Data shown Start Marker
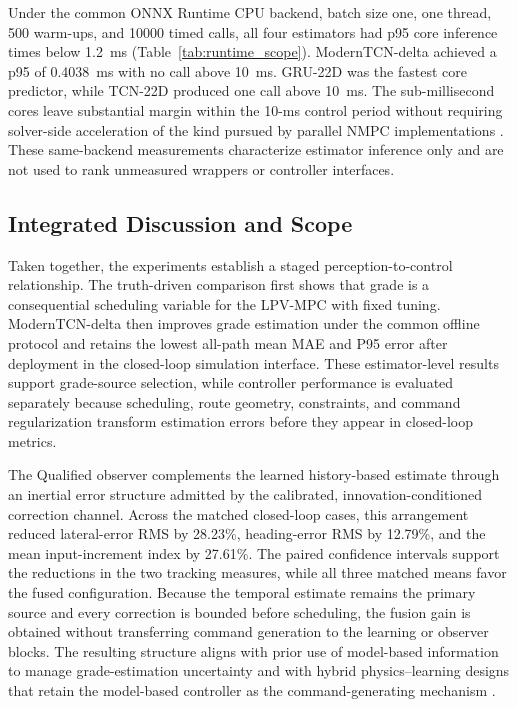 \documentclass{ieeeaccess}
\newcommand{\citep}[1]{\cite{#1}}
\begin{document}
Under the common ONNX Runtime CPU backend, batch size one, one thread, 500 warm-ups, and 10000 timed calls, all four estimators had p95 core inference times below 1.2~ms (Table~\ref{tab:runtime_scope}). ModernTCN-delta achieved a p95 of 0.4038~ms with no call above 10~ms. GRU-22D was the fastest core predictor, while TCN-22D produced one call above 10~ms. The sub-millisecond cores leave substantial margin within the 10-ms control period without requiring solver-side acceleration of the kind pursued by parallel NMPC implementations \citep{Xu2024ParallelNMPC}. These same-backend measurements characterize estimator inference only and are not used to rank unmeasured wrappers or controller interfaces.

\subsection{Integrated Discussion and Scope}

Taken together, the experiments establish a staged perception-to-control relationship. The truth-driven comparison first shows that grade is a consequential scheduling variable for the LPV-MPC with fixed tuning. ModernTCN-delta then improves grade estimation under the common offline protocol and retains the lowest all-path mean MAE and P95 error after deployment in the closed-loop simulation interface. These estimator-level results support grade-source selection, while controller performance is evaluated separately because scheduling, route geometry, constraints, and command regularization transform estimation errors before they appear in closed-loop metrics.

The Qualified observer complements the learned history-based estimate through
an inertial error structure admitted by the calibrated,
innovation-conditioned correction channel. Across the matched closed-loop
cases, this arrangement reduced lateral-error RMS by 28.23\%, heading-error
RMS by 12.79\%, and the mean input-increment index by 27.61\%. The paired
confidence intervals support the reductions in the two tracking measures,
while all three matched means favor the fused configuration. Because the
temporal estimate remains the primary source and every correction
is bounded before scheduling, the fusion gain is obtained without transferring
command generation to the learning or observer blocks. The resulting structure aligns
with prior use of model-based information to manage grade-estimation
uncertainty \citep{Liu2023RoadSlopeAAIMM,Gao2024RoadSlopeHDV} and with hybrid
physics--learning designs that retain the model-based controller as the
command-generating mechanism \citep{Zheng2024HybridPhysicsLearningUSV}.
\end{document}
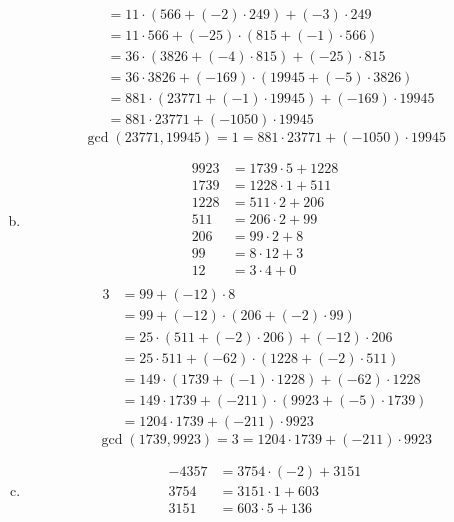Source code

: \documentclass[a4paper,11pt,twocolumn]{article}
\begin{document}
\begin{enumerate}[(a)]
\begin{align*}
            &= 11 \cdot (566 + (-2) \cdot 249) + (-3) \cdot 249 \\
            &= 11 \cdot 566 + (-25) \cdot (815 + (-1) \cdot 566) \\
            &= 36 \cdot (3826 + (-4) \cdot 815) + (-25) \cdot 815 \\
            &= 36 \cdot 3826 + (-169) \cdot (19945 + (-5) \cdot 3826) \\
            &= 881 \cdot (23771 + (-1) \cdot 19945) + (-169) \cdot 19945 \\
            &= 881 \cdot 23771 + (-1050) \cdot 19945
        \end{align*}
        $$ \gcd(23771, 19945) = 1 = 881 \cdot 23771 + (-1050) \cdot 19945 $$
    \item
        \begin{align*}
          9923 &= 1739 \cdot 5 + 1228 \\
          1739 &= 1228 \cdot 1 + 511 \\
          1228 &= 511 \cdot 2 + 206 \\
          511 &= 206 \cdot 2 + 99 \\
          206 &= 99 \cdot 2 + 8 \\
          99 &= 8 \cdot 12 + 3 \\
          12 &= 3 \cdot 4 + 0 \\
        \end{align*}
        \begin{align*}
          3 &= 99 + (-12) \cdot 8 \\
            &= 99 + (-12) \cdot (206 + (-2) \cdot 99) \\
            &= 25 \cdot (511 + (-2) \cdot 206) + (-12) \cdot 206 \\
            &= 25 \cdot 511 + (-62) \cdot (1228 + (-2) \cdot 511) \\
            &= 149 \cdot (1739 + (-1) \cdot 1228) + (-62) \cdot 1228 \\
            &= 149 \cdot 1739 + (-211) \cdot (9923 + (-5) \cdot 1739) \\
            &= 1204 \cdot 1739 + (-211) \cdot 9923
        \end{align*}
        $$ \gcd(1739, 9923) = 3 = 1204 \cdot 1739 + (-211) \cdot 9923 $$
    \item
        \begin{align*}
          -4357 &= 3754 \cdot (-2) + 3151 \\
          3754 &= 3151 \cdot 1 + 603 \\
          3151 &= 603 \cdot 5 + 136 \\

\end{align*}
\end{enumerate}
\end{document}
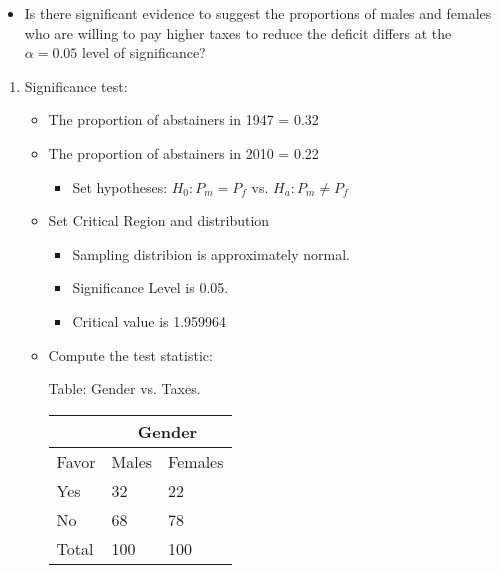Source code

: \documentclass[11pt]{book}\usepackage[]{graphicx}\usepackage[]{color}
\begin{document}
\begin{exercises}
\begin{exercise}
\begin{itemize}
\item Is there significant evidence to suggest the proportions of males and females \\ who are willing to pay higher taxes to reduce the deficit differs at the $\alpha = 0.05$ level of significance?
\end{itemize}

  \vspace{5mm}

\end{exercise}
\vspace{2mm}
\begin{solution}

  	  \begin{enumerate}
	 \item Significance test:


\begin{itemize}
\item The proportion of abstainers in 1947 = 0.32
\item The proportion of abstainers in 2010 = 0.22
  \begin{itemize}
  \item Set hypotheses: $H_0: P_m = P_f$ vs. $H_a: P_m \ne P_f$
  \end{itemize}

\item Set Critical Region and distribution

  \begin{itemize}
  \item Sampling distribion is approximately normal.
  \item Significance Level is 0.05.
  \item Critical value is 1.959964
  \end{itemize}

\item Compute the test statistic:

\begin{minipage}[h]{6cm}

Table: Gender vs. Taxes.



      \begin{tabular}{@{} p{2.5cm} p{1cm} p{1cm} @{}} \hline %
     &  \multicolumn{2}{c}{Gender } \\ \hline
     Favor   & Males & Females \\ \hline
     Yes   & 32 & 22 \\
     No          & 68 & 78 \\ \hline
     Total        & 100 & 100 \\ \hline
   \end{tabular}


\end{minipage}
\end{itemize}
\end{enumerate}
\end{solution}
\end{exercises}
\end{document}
Data shown End Marker
_What needs to be done_: Show all lines of the material in which the word "estimate" can be found.

_Response box_:
The Qualified observer complements the learned history-based estimate through
temporal estimate remains the primary source and every correction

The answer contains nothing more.